God damn it! When 2 lolo commented that he fapped, I mistakenly thought it was you, Fred. Sorry! But I do hoped it was…ummm…fapalicious? Cool.
Can I be your Kitty Washing Machine? I’m tongue powered!
Oh Fred, my heart is pounding! I have to admit, my panties are a bit moist.
Okay, quit it! I’m gettin’ another rise! I’m gonna be to sore to get outta bed in the morning.
And you can call me Heather, Joy is my middle name.
VERY nice to meet you, Heather Joy!
CAN I CALL YOU SUCKITALL?
*Just Heather? Sorry.
You shet up!
Yeah, what if this is suckitall in disguise?
Not you, Heather.
Sorry to disturb your fap session, Fred. I’ll talk to you tomorrow. I’ll let the other 2lolo take it from here.
Have a good night, HJ.
Can’t be. To literate.
Same to you, 2lolo.
BTW: I’m warming up my own Kitty Washing Machine.
TRUE BUT I THINK SHE’LL JUST END UP GETTING TROLLED UNTIL SHE STOPS GETTING ON HERE.
Probably. Talking shit is fun, though. You seem to get a kick out of it…as do I.
VAGINA
i approve this message.
Fred, what’s this kitty washing machine thing? Damn, am I gonna get kicked out of here for this?

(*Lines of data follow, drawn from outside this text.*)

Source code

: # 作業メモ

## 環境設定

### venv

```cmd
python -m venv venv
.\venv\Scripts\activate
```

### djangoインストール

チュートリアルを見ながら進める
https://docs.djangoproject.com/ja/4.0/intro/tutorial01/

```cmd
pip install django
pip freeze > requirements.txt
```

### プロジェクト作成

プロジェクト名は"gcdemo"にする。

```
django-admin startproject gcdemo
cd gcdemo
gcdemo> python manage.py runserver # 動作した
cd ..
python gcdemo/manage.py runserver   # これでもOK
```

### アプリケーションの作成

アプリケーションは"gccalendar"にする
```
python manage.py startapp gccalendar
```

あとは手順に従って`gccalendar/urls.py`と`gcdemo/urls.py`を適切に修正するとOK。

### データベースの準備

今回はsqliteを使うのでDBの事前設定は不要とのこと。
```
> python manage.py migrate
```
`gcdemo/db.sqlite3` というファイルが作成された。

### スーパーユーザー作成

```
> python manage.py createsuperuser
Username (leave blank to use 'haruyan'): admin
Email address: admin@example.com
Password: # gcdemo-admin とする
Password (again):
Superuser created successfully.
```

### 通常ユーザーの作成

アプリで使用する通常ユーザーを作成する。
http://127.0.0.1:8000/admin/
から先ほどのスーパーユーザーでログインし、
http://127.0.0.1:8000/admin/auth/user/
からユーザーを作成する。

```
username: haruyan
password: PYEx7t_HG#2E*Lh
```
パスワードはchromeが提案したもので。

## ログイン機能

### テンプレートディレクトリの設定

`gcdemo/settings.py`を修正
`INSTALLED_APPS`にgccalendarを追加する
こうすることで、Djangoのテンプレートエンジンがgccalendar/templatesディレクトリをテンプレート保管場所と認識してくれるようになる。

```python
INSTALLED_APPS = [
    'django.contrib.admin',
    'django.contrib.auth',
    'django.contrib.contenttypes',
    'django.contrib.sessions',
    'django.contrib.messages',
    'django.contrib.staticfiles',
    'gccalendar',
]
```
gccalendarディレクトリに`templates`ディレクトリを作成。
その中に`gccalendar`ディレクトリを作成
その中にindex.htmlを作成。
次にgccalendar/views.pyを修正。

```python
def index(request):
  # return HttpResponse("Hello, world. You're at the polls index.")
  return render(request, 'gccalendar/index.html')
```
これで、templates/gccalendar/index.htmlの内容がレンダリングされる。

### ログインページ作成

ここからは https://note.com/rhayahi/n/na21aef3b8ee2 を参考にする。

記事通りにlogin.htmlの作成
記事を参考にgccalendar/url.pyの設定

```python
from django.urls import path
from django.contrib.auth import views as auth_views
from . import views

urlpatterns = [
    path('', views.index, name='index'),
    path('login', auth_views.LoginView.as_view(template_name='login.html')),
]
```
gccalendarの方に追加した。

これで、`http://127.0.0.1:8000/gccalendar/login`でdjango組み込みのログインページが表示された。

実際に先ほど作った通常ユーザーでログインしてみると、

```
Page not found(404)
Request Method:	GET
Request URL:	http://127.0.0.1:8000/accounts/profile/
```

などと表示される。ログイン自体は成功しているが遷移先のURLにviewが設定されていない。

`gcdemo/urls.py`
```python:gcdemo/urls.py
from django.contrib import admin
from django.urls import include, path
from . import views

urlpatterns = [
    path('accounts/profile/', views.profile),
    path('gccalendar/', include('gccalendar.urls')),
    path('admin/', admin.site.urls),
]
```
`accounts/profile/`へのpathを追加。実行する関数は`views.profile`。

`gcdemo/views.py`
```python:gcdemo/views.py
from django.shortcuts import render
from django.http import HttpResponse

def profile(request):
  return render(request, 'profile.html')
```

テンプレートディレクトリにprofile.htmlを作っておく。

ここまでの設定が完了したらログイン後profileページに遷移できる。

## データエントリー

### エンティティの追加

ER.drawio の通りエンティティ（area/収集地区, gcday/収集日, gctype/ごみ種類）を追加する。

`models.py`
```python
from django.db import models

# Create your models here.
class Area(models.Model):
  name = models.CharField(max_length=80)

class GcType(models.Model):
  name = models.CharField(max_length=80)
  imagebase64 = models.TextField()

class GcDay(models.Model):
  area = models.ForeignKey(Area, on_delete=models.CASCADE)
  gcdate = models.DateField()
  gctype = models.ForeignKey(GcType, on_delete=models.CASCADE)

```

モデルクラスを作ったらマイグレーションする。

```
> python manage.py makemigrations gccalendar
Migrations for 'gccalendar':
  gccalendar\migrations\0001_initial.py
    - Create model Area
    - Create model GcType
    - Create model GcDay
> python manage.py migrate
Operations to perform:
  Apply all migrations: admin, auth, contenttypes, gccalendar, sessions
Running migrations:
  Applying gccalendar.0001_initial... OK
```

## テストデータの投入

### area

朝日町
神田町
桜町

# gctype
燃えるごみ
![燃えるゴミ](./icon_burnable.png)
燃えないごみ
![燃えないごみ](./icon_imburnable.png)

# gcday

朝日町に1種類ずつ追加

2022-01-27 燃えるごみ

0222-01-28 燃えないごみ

No, you won’t get kicked out.
If it’s a cat in a washing machine, I’ll cry, if it’s porn, I’ll barf…kind of a los~lose situation.
No, it’s on YouTube. It’s a machine someone built to wash your kitty. Not the kinda kitty that I prefer, though.
I found it funny because cats just don’t like water. You may not like it.
Googled it, horrifying! That poor cat! I could understand doing that if he was really dirty or had 2lolo stuck all over him. Poor cat
On another topic, I am glad I have a new word for “shit”…2lolo just sounds better. It fits!
Well, you weren’t talking to the real-deal. The real one is a fuckwit that has trolled us all for a coupla years. We screw with him back. That includes taking on his persona and making people like you hate him more. New people don’t know who the real one is. The real one says stupid shit about everybody, uses caps inappropriately, and can’t spell worth a shit. If you keep an eye out, he usually shows up around noon everyday and goes through all the threads trying to piss someone off…usually, me.
I had to bathe my cat once, it wasn’t pretty! I have to hit the sack, good night. Perhaps we’ll see each other here tomorrow. I’ll look for you.
Goodnight.
Hello?
How did you do that?
Dumb ass. Thats why there are signs saying don’t walk under barriers.